TASK DATA:
========
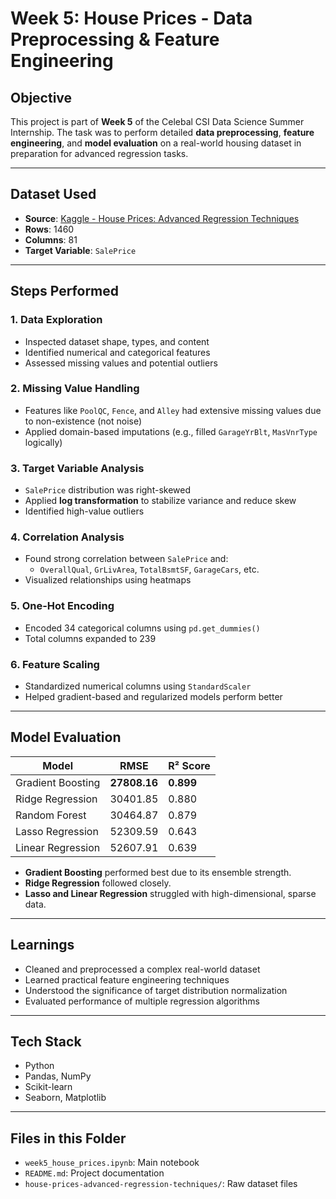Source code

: #  Week 5: House Prices - Data Preprocessing & Feature Engineering

##  Objective

This project is part of **Week 5** of the Celebal CSI Data Science Summer Internship. The task was to perform detailed **data preprocessing**, **feature engineering**, and **model evaluation** on a real-world housing dataset in preparation for advanced regression tasks.

---

##  Dataset Used

- **Source**: [Kaggle - House Prices: Advanced Regression Techniques](https://www.kaggle.com/competitions/house-prices-advanced-regression-techniques)
- **Rows**: 1460
- **Columns**: 81
- **Target Variable**: `SalePrice`

---

##  Steps Performed

### 1. Data Exploration
- Inspected dataset shape, types, and content
- Identified numerical and categorical features
- Assessed missing values and potential outliers

### 2. Missing Value Handling
- Features like `PoolQC`, `Fence`, and `Alley` had extensive missing values due to non-existence (not noise)
- Applied domain-based imputations (e.g., filled `GarageYrBlt`, `MasVnrType` logically)

### 3. Target Variable Analysis
- `SalePrice` distribution was right-skewed
- Applied **log transformation** to stabilize variance and reduce skew
- Identified high-value outliers

### 4. Correlation Analysis
- Found strong correlation between `SalePrice` and:
  - `OverallQual`, `GrLivArea`, `TotalBsmtSF`, `GarageCars`, etc.
- Visualized relationships using heatmaps

### 5. One-Hot Encoding
- Encoded 34 categorical columns using `pd.get_dummies()`
- Total columns expanded to 239

### 6. Feature Scaling
- Standardized numerical columns using `StandardScaler`
- Helped gradient-based and regularized models perform better

---

##  Model Evaluation

| Model               | RMSE           | R² Score |
|--------------------|----------------|----------|
| Gradient Boosting  | **27808.16**   | **0.899**|
| Ridge Regression   | 30401.85       | 0.880    |
| Random Forest      | 30464.87       | 0.879    |
| Lasso Regression   | 52309.59       | 0.643    |
| Linear Regression  | 52607.91       | 0.639    |

- **Gradient Boosting** performed best due to its ensemble strength.
- **Ridge Regression** followed closely.
- **Lasso and Linear Regression** struggled with high-dimensional, sparse data.

---

##  Learnings

- Cleaned and preprocessed a complex real-world dataset
- Learned practical feature engineering techniques
- Understood the significance of target distribution normalization
- Evaluated performance of multiple regression algorithms

---

##  Tech Stack

- Python
- Pandas, NumPy
- Scikit-learn
- Seaborn, Matplotlib

---

## Files in this Folder

- `week5_house_prices.ipynb`: Main notebook
- `README.md`: Project documentation
- `house-prices-advanced-regression-techniques/`: Raw  dataset files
========
WORK REQUIRED: Among the lines above, find the one with "### 3. Target Variable Analysis" and the one with "- Found strong". Quote both and everything between them, exactly.

ANSWER TO THIS EXERCISE:
### 3. Target Variable Analysis
- `SalePrice` distribution was right-skewed
- Applied **log transformation** to stabilize variance and reduce skew
- Identified high-value outliers

### 4. Correlation Analysis
- Found strong correlation between `SalePrice` and:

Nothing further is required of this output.